It is expected that, despite the problems raised, the amendments will be adopted by a large majority in the Parliament, as only USR and PMP announced they do not support the changes made by the majority coalition.
Power assured that it can count on UDMR’s votes:
the 20% threshold for allowing the use of the native language of national minorities in the local government is now just for guidance. Art. 94 (2) provides: „Public authorities and institutions, as well as the other legal entities stipulated in paragraph 1 (which sets the threshold of at least 20% – editor’s note), by a decision of their deliberative bodies or, where applicable, the management structures may decide to ensure the use of the national minorities’ language in the administrative-territorial units where citizens from national minorities do not reach the proportion mentioned in paragraph 1″.

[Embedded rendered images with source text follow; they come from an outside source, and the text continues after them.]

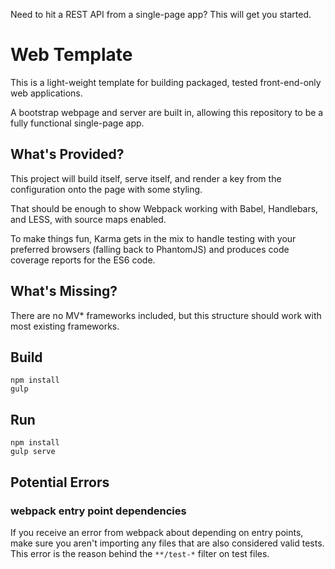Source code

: Need to hit a REST API from a single-page app? This will get you started.

# Web Template
This is a light-weight template for building packaged, tested front-end-only web applications.

A bootstrap webpage and server are built in, allowing this repository to be a fully
functional single-page app.

## What's Provided?
This project will build itself, serve itself, and render a key from the configuration
onto the page with some styling.

That should be enough to show Webpack working with Babel, Handlebars, and LESS, with source maps enabled.

To make things fun, Karma gets in the mix to handle testing with your preferred browsers (falling back to
PhantomJS) and produces code coverage reports for the ES6 code.

## What's Missing?
There are no MV* frameworks included, but this structure should work with most existing frameworks.

## Build
```
npm install
gulp
```

## Run
```
npm install
gulp serve
```

## Potential Errors
### webpack entry point dependencies

If you receive an error from webpack about depending on entry points, make sure you aren't importing any files
that are also considered valid tests. This error is the reason behind the `**/test-*` filter on test files.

Even though not explicitly stated, UDMR considers that the same logic can be applied to bilingual signs.
PNL did not officially communicate its position for the vote, but there is the statement made by Deputy Florin Roman (PNL), chairman of the Administration Committee, who said last week in the plenary: „We cannot throw away a whole bill because of two articles”.
Timisoara Mayor, Nicolae Robu, has a similarly position. He wrote on Friday, on Facebook: „Dear Ludovic, give PNL lawmakers the mandate to vote for the new administrative code! It is not perfect, obviously – is it something perfect in this world?! -, but it is an important step forward in the legislation on public administration!”
Everything for the bureaucratic apparatus, as little as possible for citizens
The new Administrative Code weakens the control of the legality of administrative acts:
Mayors do no longer assume the responsibility for their decisions, which is placed on directors’ shoulders, and employees from the mayor’s office will be at the disposal of the mayor, following the diminished role of the National Agency of Civil Servants.
The requirement to have an opinion from the unit secretary on the legality of local councils’ decisions has been removed – art. 136, line 3, par. b.
Assets of local communities will be much easier to dissipate, as just a simple majority is now required for decisions, and the transparency of normative acts is questioned after the amendments regarding the public character of committee meetings in local and county councils have been rejected.
One of the new provisions of the Administrative Code is that mayors, vice-mayors, presidents and vice-presidents of county councils elected after 1992 will receive a special pension within the limits of three mandates.
„Persons elected starting 1992 by citizens, by universal suffrage, by equal, direct, secret vote, respectively indirectly and freely expressed vote, namely the mayors, vice- mayors, presidents and vice-presidents of county councils, who meet requirements for standard retirement age, standard age for reduced retirement as provided by Law 263/2010 on the unitary public pension system, as amended and supplemented, or those provided for in other special laws, are entitled, upon the termination of the mandate, to an old-age allowance at the time when the old-age pension rights are granted, but not earlier than the termination of the current mandate„, provides the normative act.
Another amendment allows local elected representatives to have the self-employed status or the status of a person operating an individual enterprise or a family enterprise.
Also, the amount of the old-age allowance provided in par. 1 is granted within the limit of three mandates and is calculated by multiplying the number of months of the mandate with 0.40% of the monthly gross allowance currently paid.
At the same time, for incomplete mandates, the old-age allowance is calculated in proportion to the effective term of office, but not less than a full mandate of mayor, vice- mayor, president and vice-president of county councils.
The old-age allowance is aggregated with any type of pension established in the public pension system or other pension system not integrated with the public system.
The new code also solves certain incompatibility issues, with art. 132 stating: „Communes, cities and municipalities are by law represented by mayors in general assemblies of intercommunity development associations and in general assemblies of regional and local operators. Mayors may delegate their capacity as representatives of the administrative-territorial units in the general assemblies to vice- mayors, public administrators, as well as any other persons from mayor’s specialized apparatus or from a public institution of local interest.
To all these, we should add the amendments related to the Court of Auditors’ roles. The institution will no longer have the same authority over the administration during inspections; the power of the Court gathers in just one hand, the notification of the prosecutors in case of illegalities is now only made by decision of the President of the Court of Auditors, who gets discretionary powers.